George Mendosa sailor in WWII kiss photo dies at 95, Alfred Eisenstaedt photo on over of Life magazine, Nurse Greta Zimmer Friedman
From NPR February 19, 2019.
“George Mendonsa, the Navy sailor whose passionate kiss in Times Square symbolized a nation’s exuberance over the end of WWII, has died. He was 95.
The photographer never got the name of the sailor, but Mendonsa claimed it was him, and many experts who analyzed his facial structure came to the same conclusion.
Mendonsa died Sunday after complications from a fall at an assisted living facility in Rhode Island, his daughter told The Providence Journal. He was two days short of his 96th birthday.
The iconic photo on the cover of Life magazine was taken by Alfred Eisenstaedt, and has become one of the most recognizable photos of the 20th century.
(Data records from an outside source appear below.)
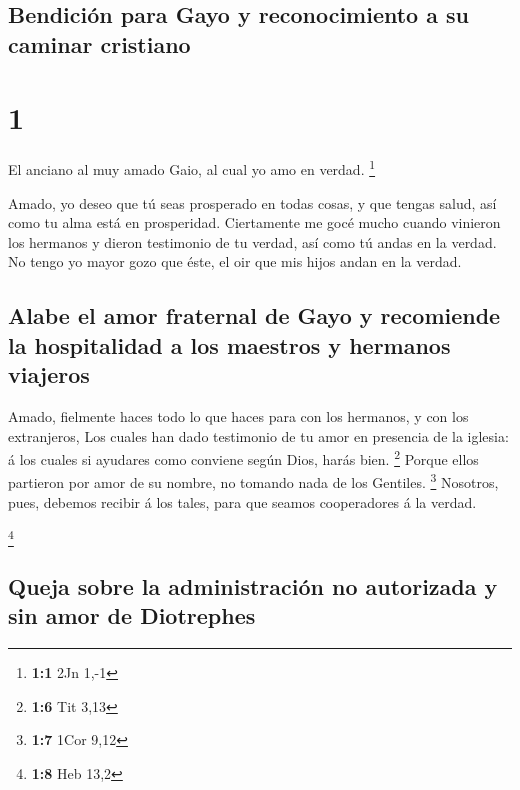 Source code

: \hypertarget{bendiciuxf3n-para-gayo-y-reconocimiento-a-su-caminar-cristiano}{%
\subsection{Bendición para Gayo y reconocimiento a su caminar
cristiano}\label{bendiciuxf3n-para-gayo-y-reconocimiento-a-su-caminar-cristiano}}

\hypertarget{section}{%
\section{1}\label{section}}

 El anciano al muy amado Gaio, al cual yo amo en verdad.
\footnote{\textbf{1:1} 2Jn 1,-1}

 Amado, yo deseo que tú seas prosperado en todas cosas, y
que tengas salud, así como tu alma está en prosperidad. 
Ciertamente me gocé mucho cuando vinieron los hermanos y dieron
testimonio de tu verdad, así como tú andas en la verdad.  No
tengo yo mayor gozo que éste, el oir que mis hijos andan en la verdad.

\hypertarget{alabe-el-amor-fraternal-de-gayo-y-recomiende-la-hospitalidad-a-los-maestros-y-hermanos-viajeros}{%
\subsection{Alabe el amor fraternal de Gayo y recomiende la hospitalidad
a los maestros y hermanos
viajeros}\label{alabe-el-amor-fraternal-de-gayo-y-recomiende-la-hospitalidad-a-los-maestros-y-hermanos-viajeros}}

 Amado, fielmente haces todo lo que haces para con los
hermanos, y con los extranjeros,  Los cuales han dado
testimonio de tu amor en presencia de la iglesia: á los cuales si
ayudares como conviene según Dios, harás bien. \footnote{\textbf{1:6}
  Tit 3,13}  Porque ellos partieron por amor de su nombre,
no tomando nada de los Gentiles. \footnote{\textbf{1:7} 1Cor 9,12}
 Nosotros, pues, debemos recibir á los tales, para que
seamos cooperadores á la verdad.

\footnote{\textbf{1:8} Heb 13,2}

\hypertarget{queja-sobre-la-administraciuxf3n-no-autorizada-y-sin-amor-de-diotrephes}{%
\subsection{Queja sobre la administración no autorizada y sin amor de
Diotrephes}\label{queja-sobre-la-administraciuxf3n-no-autorizada-y-sin-amor-de-diotrephes}}

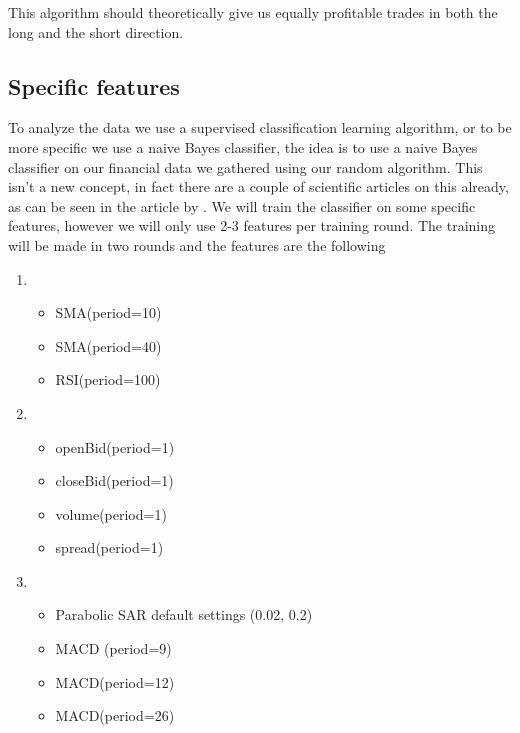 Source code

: \documentclass[10pt]{IEEEtran}
\begin{document}
This algorithm should theoretically give us equally profitable trades in both the long and the short direction.

\subsection{Specific features}
To analyze the data we use a supervised classification learning algorithm, or to be more specific we use a naive Bayes classifier, the idea is to use a naive Bayes classifier on our financial data we gathered using our random algorithm. This isn't a new concept, in fact there are a couple of scientific articles on this already, as can be seen in the article by \cite{fxNaiveBayes}. We will train the classifier on some specific features, however we will only use 2-3 features per training round. The training will be made in two rounds and the features are the following
\begin{enumerate}
\item{
	\begin{itemize}
		\item{SMA(period=10)}
		\item{SMA(period=40)}
		\item{RSI(period=100)}
	\end{itemize}
}
\item{
	\begin{itemize}
		\item{openBid(period=1)}
		\item{closeBid(period=1)}
		\item{volume(period=1)}
		\item{spread(period=1)}
	\end{itemize}
}
\item{
	\begin{itemize}
		\item{Parabolic SAR default settings (0.02, 0.2)}
		\item{MACD (period=9)}
		\item{MACD(period=12)}
		\item{MACD(period=26)}		
	\end{itemize}
}
\end{enumerate}
\end{document}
The same moment was also captured by a Navy photographer, and that version of the image (the one above) is often seen in newspapers as well.”
“”I was watching how the nurses were taking care of the wounded as we were sending them over,” he told the Library of Congress. “And I believe from that day on I had a soft spot for nurses.”
A few months later, fueled by jubilation and a few drinks, Mendonsa walked up to the woman in Times Square.
“It was the uniform she had,” he said. “If that girl did not have a nurse’s uniform on, I honestly believe that I never would have grabbed her.”
Mendonsa didn’t say anything to the woman; he just kissed her. “It happened. She went her way and I went mine.” Why didn’t he ask for her name? “I was with a date,” he said.
His date didn’t mind — in fact, the two went on to marry. Mendonsa didn’t get the name of the woman he kissed. But years later, Greta Zimmer Friedman saw the photo and wrote to the editors of Life to say it was her. In 1980, the Mendonsa and Freidman were reunited when the magazine brought them together for a photo recreation.”